I want to prove that if $T:X \to Y$ is a continuous linear operator and $X,Y$ are infinite dimensional Banach spaces, with $TX$ closed, then
$$ T^*Y^* = (\text{ker}T)^{\perp} $$
In one direction:
Let $x^* \in T^*Y^*$, then there exists a $y^* \in Y^*$ such that $x^* = T^*y^* \implies x^* = y^* T$ by definition of the adjoint. Now, let $m \in \text{ker}T$, then $Tm=0 \implies y^*Tm = 0 $ and so $x^*m=0$, which implies that $x^* \in (\text{ker}T)^{\perp}$.
I am confused about the other direction. Let $x^* \in (\text{ker}T)^{\perp}$, then it must be that $\text{ker}T \subset \text{ker} x^*$. Since $TX$ is closed, we can use the first isomorphism theorem to say that $X/ \text{ker} T \cong TX$ ... but i'm not sure how this helps or how to proceed from here..any hints?

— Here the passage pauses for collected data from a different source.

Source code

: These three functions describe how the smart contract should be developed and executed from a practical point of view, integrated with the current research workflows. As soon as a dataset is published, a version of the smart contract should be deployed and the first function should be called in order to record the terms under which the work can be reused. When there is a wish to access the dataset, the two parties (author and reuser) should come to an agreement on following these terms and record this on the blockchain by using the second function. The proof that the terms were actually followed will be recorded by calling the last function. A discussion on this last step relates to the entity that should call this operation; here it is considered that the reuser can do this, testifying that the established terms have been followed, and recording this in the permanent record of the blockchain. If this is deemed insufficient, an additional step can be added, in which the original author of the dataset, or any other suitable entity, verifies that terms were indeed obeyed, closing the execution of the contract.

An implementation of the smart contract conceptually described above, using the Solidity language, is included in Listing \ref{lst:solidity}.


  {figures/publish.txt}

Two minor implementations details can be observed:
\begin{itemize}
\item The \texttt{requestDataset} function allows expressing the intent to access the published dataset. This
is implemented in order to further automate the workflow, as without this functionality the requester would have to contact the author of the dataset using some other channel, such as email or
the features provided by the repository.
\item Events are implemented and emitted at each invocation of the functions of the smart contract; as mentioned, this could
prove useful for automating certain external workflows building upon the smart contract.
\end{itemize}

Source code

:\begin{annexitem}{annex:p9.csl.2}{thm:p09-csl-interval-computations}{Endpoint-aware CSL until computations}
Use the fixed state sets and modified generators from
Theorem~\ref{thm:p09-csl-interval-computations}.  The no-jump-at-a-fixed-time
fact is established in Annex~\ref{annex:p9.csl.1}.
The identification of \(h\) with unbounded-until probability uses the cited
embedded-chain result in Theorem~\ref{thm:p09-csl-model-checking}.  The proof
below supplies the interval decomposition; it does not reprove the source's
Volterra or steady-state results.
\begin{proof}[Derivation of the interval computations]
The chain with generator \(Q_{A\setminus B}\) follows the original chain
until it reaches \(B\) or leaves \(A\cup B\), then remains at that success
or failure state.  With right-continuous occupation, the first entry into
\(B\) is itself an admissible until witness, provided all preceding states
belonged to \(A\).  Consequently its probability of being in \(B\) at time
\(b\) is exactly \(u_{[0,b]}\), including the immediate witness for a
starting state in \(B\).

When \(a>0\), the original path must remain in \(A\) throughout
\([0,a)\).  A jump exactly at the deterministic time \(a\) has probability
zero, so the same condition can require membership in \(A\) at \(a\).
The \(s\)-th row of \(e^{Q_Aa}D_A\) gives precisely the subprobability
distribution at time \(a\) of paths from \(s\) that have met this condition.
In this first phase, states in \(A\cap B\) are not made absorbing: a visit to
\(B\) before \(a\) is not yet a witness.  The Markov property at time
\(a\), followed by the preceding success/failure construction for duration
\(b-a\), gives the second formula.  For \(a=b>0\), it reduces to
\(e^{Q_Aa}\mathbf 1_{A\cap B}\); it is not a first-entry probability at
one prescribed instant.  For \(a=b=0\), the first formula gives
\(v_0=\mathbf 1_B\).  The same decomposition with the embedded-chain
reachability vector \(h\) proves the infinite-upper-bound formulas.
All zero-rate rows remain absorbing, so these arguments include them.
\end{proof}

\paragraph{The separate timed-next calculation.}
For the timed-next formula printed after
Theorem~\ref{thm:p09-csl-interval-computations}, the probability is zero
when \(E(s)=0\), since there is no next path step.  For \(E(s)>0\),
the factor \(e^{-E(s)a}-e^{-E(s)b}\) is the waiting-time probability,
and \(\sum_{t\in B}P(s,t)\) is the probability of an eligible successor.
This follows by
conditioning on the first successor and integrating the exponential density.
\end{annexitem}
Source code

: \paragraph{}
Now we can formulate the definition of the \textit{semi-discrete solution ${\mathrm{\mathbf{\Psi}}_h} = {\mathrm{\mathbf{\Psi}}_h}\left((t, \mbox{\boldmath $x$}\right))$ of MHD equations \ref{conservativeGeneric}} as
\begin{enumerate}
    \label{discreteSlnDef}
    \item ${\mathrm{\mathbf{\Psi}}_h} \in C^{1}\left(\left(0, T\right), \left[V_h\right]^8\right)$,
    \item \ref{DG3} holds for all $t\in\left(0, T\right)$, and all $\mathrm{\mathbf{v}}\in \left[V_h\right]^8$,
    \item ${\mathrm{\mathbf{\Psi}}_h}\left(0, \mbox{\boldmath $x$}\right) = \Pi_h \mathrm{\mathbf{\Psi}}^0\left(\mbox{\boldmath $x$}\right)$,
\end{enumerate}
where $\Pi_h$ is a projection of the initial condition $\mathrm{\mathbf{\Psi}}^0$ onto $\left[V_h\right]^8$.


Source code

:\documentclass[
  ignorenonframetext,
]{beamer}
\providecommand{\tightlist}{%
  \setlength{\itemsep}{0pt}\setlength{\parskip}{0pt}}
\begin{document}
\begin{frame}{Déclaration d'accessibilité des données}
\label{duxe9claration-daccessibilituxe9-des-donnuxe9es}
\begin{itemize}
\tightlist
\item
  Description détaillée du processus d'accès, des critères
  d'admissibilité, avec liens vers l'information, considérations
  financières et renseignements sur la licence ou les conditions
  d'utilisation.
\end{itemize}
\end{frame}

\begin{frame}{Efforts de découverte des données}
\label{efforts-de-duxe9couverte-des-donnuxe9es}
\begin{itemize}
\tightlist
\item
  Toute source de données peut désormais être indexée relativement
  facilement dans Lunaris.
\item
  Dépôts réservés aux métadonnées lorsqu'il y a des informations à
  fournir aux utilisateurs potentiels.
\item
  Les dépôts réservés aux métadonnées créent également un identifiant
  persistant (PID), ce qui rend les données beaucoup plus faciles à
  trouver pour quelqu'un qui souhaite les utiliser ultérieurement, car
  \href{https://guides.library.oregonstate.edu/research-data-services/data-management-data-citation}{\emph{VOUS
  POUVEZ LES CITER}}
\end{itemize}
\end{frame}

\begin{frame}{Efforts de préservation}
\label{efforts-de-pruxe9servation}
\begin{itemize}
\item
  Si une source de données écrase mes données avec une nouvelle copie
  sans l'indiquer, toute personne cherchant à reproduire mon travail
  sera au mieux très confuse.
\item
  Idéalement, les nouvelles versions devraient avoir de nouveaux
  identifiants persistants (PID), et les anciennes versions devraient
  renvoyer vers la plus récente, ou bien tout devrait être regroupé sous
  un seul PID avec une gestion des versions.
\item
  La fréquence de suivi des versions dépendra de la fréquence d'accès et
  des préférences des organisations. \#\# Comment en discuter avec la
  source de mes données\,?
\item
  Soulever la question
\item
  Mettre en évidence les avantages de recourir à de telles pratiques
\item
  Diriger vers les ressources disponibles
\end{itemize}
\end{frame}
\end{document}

Suppose $\{T(x_n)\} \to 0$. By the isomorphism you have obtained in your answer it follows that $x_n+ker(T) \to 0$. This means $x_n+y_n \to 0$ for some sequence $\{y_n\}\subset ker (T)$. But then $x^{*} (x_n+y_n)\to 0$. Since $x^{*}(y_n)=0$ for all $n$ we get $x^{*} (x_n)\to 0$. Using this fact it follows that the linear functional $y^{*}$ on $T(X)$ defined by $y^{*}(Tx)=x^{*}(x)$ is well defined and continuous. By Hahn - Banach Theorem this extends to an element of $Y^{*}$. Now chek that $x^{*}=T^{*}y^{*}$.